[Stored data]
++++++++++
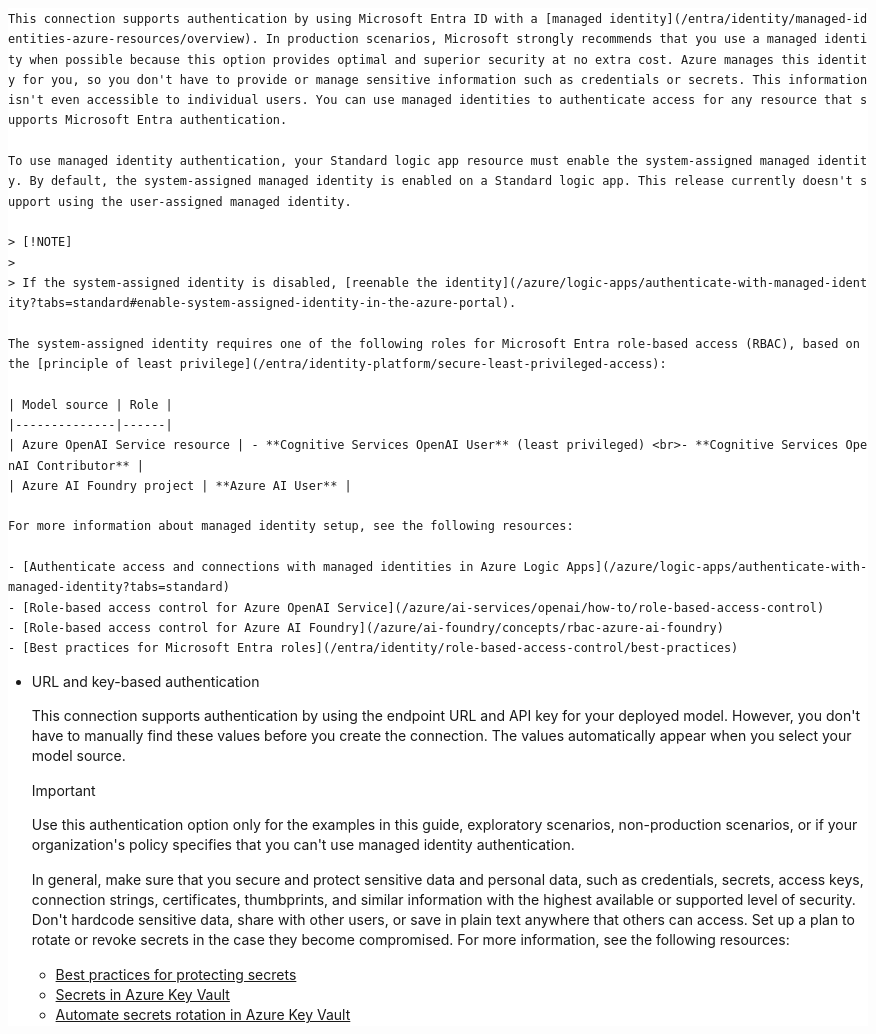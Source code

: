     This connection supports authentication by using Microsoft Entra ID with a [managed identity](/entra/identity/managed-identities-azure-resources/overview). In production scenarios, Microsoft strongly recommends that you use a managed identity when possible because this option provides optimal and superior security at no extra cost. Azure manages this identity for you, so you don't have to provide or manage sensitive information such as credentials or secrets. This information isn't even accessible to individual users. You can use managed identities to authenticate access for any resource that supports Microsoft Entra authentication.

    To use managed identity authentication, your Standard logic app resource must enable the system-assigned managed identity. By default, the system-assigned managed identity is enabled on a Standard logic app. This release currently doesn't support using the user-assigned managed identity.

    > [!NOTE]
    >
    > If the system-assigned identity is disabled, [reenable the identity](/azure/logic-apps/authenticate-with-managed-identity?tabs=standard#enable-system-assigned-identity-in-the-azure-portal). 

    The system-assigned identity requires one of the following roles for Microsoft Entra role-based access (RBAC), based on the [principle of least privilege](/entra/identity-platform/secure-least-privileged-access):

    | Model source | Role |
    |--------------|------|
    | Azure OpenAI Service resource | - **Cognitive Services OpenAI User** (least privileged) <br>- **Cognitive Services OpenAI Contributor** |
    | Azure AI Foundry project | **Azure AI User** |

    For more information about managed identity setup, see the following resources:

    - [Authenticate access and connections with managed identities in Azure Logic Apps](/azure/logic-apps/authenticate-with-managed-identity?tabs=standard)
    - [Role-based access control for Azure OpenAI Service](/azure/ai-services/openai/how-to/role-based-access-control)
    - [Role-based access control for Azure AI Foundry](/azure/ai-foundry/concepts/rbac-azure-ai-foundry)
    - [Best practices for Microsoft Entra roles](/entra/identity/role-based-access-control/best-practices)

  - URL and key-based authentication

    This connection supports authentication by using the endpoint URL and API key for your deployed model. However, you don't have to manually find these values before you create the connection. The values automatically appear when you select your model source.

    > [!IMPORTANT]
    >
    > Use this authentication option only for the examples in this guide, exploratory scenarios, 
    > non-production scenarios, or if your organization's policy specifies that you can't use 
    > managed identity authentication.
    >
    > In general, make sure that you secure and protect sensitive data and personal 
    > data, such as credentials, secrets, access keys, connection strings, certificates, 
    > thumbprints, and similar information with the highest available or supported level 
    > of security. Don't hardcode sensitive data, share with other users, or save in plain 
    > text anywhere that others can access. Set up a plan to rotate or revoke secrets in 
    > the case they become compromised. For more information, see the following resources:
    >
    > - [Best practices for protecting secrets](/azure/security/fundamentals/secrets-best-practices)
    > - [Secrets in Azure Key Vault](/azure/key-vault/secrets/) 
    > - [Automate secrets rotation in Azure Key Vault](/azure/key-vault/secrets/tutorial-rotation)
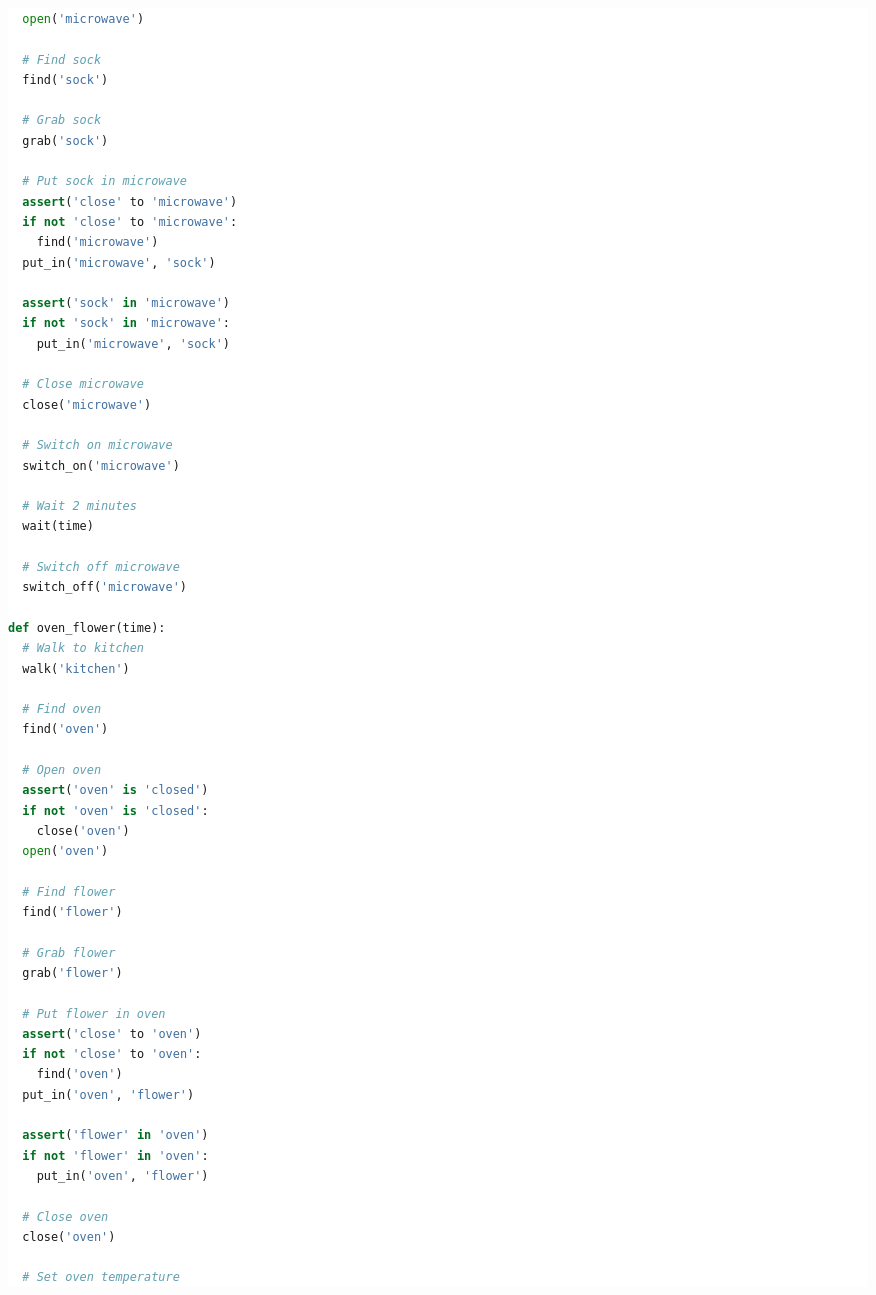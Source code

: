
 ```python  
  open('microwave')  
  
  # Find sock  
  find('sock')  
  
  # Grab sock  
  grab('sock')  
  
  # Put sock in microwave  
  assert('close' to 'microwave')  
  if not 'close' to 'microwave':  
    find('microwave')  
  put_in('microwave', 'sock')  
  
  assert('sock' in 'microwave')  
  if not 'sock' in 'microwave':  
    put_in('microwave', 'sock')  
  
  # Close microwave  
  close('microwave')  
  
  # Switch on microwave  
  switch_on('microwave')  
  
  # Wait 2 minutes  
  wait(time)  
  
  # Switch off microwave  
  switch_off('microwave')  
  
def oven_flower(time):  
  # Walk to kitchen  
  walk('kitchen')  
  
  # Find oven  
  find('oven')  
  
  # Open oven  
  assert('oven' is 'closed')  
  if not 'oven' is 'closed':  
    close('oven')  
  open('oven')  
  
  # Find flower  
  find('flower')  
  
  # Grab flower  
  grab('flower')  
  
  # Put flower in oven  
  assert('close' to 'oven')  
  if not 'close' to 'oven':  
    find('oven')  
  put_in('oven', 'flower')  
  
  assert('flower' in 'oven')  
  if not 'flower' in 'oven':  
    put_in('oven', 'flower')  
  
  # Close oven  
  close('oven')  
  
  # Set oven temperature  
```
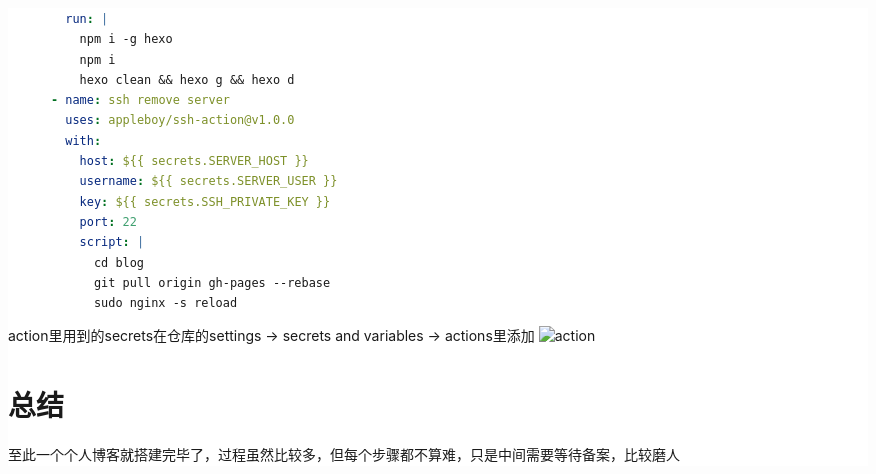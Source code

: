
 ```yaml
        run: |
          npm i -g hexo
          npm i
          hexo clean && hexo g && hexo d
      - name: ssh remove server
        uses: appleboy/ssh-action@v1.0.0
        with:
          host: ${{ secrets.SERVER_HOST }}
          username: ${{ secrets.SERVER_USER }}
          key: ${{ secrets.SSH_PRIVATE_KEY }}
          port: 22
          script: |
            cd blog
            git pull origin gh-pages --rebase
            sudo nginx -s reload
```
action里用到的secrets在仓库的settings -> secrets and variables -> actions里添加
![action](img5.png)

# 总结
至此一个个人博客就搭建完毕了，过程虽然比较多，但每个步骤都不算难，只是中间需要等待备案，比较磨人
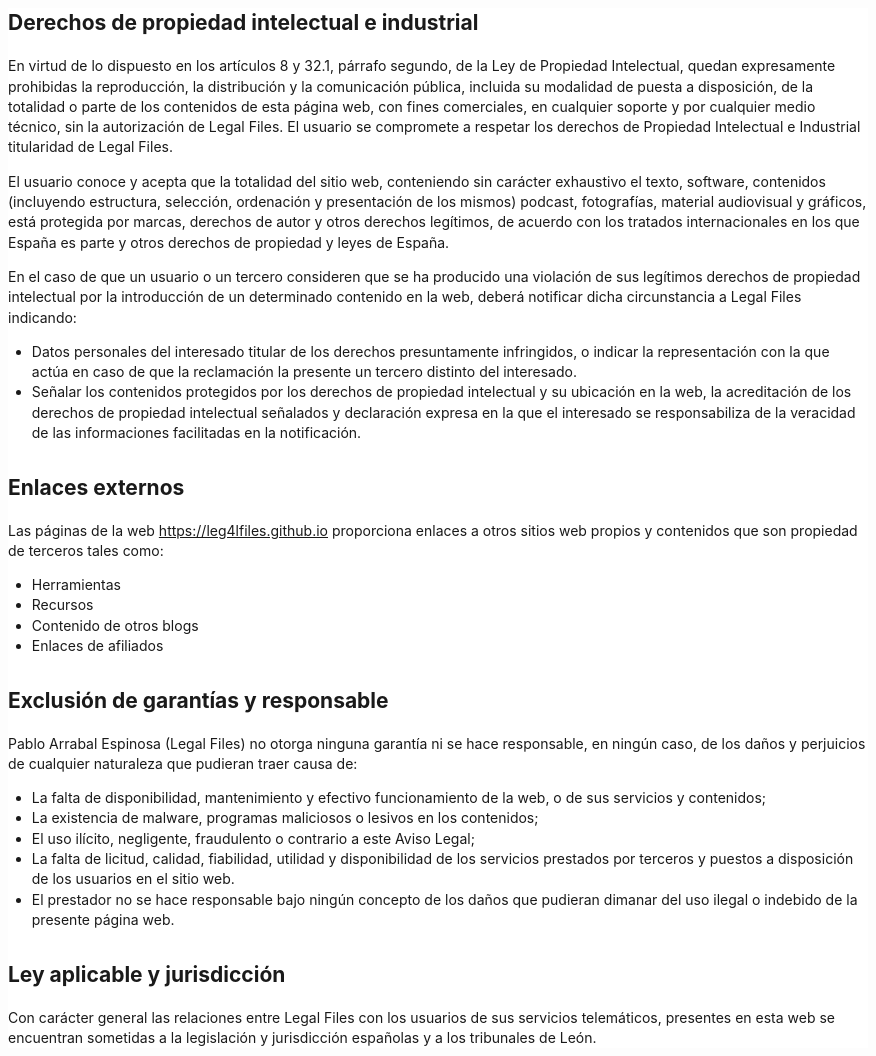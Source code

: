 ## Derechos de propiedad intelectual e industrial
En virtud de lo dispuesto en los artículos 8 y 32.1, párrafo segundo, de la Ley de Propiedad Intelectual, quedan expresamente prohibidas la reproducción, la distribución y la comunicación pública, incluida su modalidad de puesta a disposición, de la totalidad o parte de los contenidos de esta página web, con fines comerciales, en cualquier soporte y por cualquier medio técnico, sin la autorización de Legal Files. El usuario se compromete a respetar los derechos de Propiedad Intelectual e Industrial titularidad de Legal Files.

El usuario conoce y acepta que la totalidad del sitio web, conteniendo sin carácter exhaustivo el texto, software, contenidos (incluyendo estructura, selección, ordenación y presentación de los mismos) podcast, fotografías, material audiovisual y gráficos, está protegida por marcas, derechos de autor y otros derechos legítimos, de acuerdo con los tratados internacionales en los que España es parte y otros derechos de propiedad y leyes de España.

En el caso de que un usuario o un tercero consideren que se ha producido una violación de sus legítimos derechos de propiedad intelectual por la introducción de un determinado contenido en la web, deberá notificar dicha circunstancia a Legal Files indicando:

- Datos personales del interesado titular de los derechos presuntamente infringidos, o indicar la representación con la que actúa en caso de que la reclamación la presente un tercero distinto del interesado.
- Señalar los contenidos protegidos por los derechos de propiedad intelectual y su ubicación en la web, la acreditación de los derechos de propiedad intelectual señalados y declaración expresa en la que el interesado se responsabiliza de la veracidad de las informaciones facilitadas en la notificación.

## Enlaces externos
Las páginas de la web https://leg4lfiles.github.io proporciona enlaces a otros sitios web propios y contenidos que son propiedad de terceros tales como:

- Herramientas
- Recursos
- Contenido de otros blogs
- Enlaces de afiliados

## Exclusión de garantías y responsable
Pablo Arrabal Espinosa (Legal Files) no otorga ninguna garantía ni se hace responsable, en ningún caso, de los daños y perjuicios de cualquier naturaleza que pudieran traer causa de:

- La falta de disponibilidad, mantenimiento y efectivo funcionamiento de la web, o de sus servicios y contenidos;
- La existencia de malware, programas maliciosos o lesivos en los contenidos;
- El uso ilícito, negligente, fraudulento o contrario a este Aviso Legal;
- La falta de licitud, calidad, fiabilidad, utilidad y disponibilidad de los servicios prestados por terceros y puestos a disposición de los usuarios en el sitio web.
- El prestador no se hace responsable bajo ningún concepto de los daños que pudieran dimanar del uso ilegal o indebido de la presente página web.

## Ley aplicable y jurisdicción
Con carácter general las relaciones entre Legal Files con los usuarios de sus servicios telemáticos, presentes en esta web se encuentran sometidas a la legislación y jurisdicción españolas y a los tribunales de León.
++++++++++
_Try it_.
The records above are to be copied exactly, with no pictures carried over.

_Solution to the problem_.
Source code

:     This connection supports authentication by using Microsoft Entra ID with a [managed identity](/entra/identity/managed-identities-azure-resources/overview). In production scenarios, Microsoft strongly recommends that you use a managed identity when possible because this option provides optimal and superior security at no extra cost. Azure manages this identity for you, so you don't have to provide or manage sensitive information such as credentials or secrets. This information isn't even accessible to individual users. You can use managed identities to authenticate access for any resource that supports Microsoft Entra authentication.

    To use managed identity authentication, your Standard logic app resource must enable the system-assigned managed identity. By default, the system-assigned managed identity is enabled on a Standard logic app. This release currently doesn't support using the user-assigned managed identity.

    > [!NOTE]
    >
    > If the system-assigned identity is disabled, [reenable the identity](/azure/logic-apps/authenticate-with-managed-identity?tabs=standard#enable-system-assigned-identity-in-the-azure-portal). 

    The system-assigned identity requires one of the following roles for Microsoft Entra role-based access (RBAC), based on the [principle of least privilege](/entra/identity-platform/secure-least-privileged-access):

    | Model source | Role |
    |--------------|------|
    | Azure OpenAI Service resource | - **Cognitive Services OpenAI User** (least privileged) <br>- **Cognitive Services OpenAI Contributor** |
    | Azure AI Foundry project | **Azure AI User** |

    For more information about managed identity setup, see the following resources:

    - [Authenticate access and connections with managed identities in Azure Logic Apps](/azure/logic-apps/authenticate-with-managed-identity?tabs=standard)
    - [Role-based access control for Azure OpenAI Service](/azure/ai-services/openai/how-to/role-based-access-control)
    - [Role-based access control for Azure AI Foundry](/azure/ai-foundry/concepts/rbac-azure-ai-foundry)
    - [Best practices for Microsoft Entra roles](/entra/identity/role-based-access-control/best-practices)

  - URL and key-based authentication

    This connection supports authentication by using the endpoint URL and API key for your deployed model. However, you don't have to manually find these values before you create the connection. The values automatically appear when you select your model source.

    > [!IMPORTANT]
    >
    > Use this authentication option only for the examples in this guide, exploratory scenarios, 
    > non-production scenarios, or if your organization's policy specifies that you can't use 
    > managed identity authentication.
    >
    > In general, make sure that you secure and protect sensitive data and personal 
    > data, such as credentials, secrets, access keys, connection strings, certificates, 
    > thumbprints, and similar information with the highest available or supported level 
    > of security. Don't hardcode sensitive data, share with other users, or save in plain 
    > text anywhere that others can access. Set up a plan to rotate or revoke secrets in 
    > the case they become compromised. For more information, see the following resources:
    >
    > - [Best practices for protecting secrets](/azure/security/fundamentals/secrets-best-practices)
    > - [Secrets in Azure Key Vault](/azure/key-vault/secrets/) 
    > - [Automate secrets rotation in Azure Key Vault](/azure/key-vault/secrets/tutorial-rotation)
Source code

:
 ```python  
  open('microwave')  
  
  # Find sock  
  find('sock')  
  
  # Grab sock  
  grab('sock')  
  
  # Put sock in microwave  
  assert('close' to 'microwave')  
  if not 'close' to 'microwave':  
    find('microwave')  
  put_in('microwave', 'sock')  
  
  assert('sock' in 'microwave')  
  if not 'sock' in 'microwave':  
    put_in('microwave', 'sock')  
  
  # Close microwave  
  close('microwave')  
  
  # Switch on microwave  
  switch_on('microwave')  
  
  # Wait 2 minutes  
  wait(time)  
  
  # Switch off microwave  
  switch_off('microwave')  
  
def oven_flower(time):  
  # Walk to kitchen  
  walk('kitchen')  
  
  # Find oven  
  find('oven')  
  
  # Open oven  
  assert('oven' is 'closed')  
  if not 'oven' is 'closed':  
    close('oven')  
  open('oven')  
  
  # Find flower  
  find('flower')  
  
  # Grab flower  
  grab('flower')  
  
  # Put flower in oven  
  assert('close' to 'oven')  
  if not 'close' to 'oven':  
    find('oven')  
  put_in('oven', 'flower')  
  
  assert('flower' in 'oven')  
  if not 'flower' in 'oven':  
    put_in('oven', 'flower')  
  
  # Close oven  
  close('oven')  
  
  # Set oven temperature  
```
Source code

:
 ```yaml
        run: |
          npm i -g hexo
          npm i
          hexo clean && hexo g && hexo d
      - name: ssh remove server
        uses: appleboy/ssh-action@v1.0.0
        with:
          host: ${{ secrets.SERVER_HOST }}
          username: ${{ secrets.SERVER_USER }}
          key: ${{ secrets.SSH_PRIVATE_KEY }}
          port: 22
          script: |
            cd blog
            git pull origin gh-pages --rebase
            sudo nginx -s reload
```
action里用到的secrets在仓库的settings -> secrets and variables -> actions里添加
![action](img5.png)

# 总结
至此一个个人博客就搭建完毕了，过程虽然比较多，但每个步骤都不算难，只是中间需要等待备案，比较磨人
Source code

: ## Derechos de propiedad intelectual e industrial
En virtud de lo dispuesto en los artículos 8 y 32.1, párrafo segundo, de la Ley de Propiedad Intelectual, quedan expresamente prohibidas la reproducción, la distribución y la comunicación pública, incluida su modalidad de puesta a disposición, de la totalidad o parte de los contenidos de esta página web, con fines comerciales, en cualquier soporte y por cualquier medio técnico, sin la autorización de Legal Files. El usuario se compromete a respetar los derechos de Propiedad Intelectual e Industrial titularidad de Legal Files.

El usuario conoce y acepta que la totalidad del sitio web, conteniendo sin carácter exhaustivo el texto, software, contenidos (incluyendo estructura, selección, ordenación y presentación de los mismos) podcast, fotografías, material audiovisual y gráficos, está protegida por marcas, derechos de autor y otros derechos legítimos, de acuerdo con los tratados internacionales en los que España es parte y otros derechos de propiedad y leyes de España.

En el caso de que un usuario o un tercero consideren que se ha producido una violación de sus legítimos derechos de propiedad intelectual por la introducción de un determinado contenido en la web, deberá notificar dicha circunstancia a Legal Files indicando:

- Datos personales del interesado titular de los derechos presuntamente infringidos, o indicar la representación con la que actúa en caso de que la reclamación la presente un tercero distinto del interesado.
- Señalar los contenidos protegidos por los derechos de propiedad intelectual y su ubicación en la web, la acreditación de los derechos de propiedad intelectual señalados y declaración expresa en la que el interesado se responsabiliza de la veracidad de las informaciones facilitadas en la notificación.

## Enlaces externos
Las páginas de la web https://leg4lfiles.github.io proporciona enlaces a otros sitios web propios y contenidos que son propiedad de terceros tales como:

- Herramientas
- Recursos
- Contenido de otros blogs
- Enlaces de afiliados

## Exclusión de garantías y responsable
Pablo Arrabal Espinosa (Legal Files) no otorga ninguna garantía ni se hace responsable, en ningún caso, de los daños y perjuicios de cualquier naturaleza que pudieran traer causa de:

- La falta de disponibilidad, mantenimiento y efectivo funcionamiento de la web, o de sus servicios y contenidos;
- La existencia de malware, programas maliciosos o lesivos en los contenidos;
- El uso ilícito, negligente, fraudulento o contrario a este Aviso Legal;
- La falta de licitud, calidad, fiabilidad, utilidad y disponibilidad de los servicios prestados por terceros y puestos a disposición de los usuarios en el sitio web.
- El prestador no se hace responsable bajo ningún concepto de los daños que pudieran dimanar del uso ilegal o indebido de la presente página web.

## Ley aplicable y jurisdicción
Con carácter general las relaciones entre Legal Files con los usuarios de sus servicios telemáticos, presentes en esta web se encuentran sometidas a la legislación y jurisdicción españolas y a los tribunales de León.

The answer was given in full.